*Task*. Retype, word for word, each line between the lines holding "- Realtime updates" and "- Vagrant to", inclusive, and leave the rest of the data alone.

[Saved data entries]
══════════════════════════════
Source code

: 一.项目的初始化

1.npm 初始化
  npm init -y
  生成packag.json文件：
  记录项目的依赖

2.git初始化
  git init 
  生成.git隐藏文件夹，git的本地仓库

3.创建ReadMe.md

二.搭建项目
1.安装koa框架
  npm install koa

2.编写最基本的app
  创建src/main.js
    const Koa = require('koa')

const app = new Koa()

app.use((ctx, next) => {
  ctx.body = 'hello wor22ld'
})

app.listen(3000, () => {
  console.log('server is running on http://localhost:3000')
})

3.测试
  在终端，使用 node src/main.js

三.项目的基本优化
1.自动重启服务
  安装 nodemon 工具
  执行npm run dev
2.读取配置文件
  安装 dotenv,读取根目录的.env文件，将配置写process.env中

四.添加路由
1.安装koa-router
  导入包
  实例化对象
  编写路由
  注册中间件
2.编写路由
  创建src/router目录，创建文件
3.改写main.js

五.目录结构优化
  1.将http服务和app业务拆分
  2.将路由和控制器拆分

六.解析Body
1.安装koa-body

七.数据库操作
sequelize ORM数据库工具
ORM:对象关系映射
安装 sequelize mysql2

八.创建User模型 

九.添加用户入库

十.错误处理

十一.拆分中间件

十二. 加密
══════════════════════════════
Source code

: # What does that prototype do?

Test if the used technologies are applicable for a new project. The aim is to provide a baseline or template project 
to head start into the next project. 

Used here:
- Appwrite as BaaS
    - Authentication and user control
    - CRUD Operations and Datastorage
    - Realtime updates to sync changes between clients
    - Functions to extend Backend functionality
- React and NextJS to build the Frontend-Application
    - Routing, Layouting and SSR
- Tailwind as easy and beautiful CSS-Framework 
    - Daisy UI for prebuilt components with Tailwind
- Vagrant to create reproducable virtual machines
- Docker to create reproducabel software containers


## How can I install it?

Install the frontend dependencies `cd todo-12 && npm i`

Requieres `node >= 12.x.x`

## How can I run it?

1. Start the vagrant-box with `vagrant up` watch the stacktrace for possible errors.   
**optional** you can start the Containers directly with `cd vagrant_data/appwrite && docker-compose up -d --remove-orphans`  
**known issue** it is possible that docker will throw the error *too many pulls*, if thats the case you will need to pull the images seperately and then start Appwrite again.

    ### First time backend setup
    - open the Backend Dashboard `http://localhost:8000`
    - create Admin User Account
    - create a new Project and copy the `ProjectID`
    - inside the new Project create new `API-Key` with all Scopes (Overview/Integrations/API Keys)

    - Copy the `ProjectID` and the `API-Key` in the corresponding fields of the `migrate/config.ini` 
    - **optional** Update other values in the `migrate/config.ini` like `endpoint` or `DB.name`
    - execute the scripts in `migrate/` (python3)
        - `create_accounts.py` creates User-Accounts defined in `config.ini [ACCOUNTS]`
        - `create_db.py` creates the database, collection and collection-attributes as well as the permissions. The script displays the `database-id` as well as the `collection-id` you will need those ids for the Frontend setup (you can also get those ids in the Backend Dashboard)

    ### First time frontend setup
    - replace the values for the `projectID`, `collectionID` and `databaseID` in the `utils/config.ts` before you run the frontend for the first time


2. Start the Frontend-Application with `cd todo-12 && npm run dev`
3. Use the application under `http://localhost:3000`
══════════════════════════════
*Response to this task*.
    - Realtime updates to sync changes between clients
    - Functions to extend Backend functionality
- React and NextJS to build the Frontend-Application
    - Routing, Layouting and SSR
- Tailwind as easy and beautiful CSS-Framework 
    - Daisy UI for prebuilt components with Tailwind
- Vagrant to create reproducable virtual machines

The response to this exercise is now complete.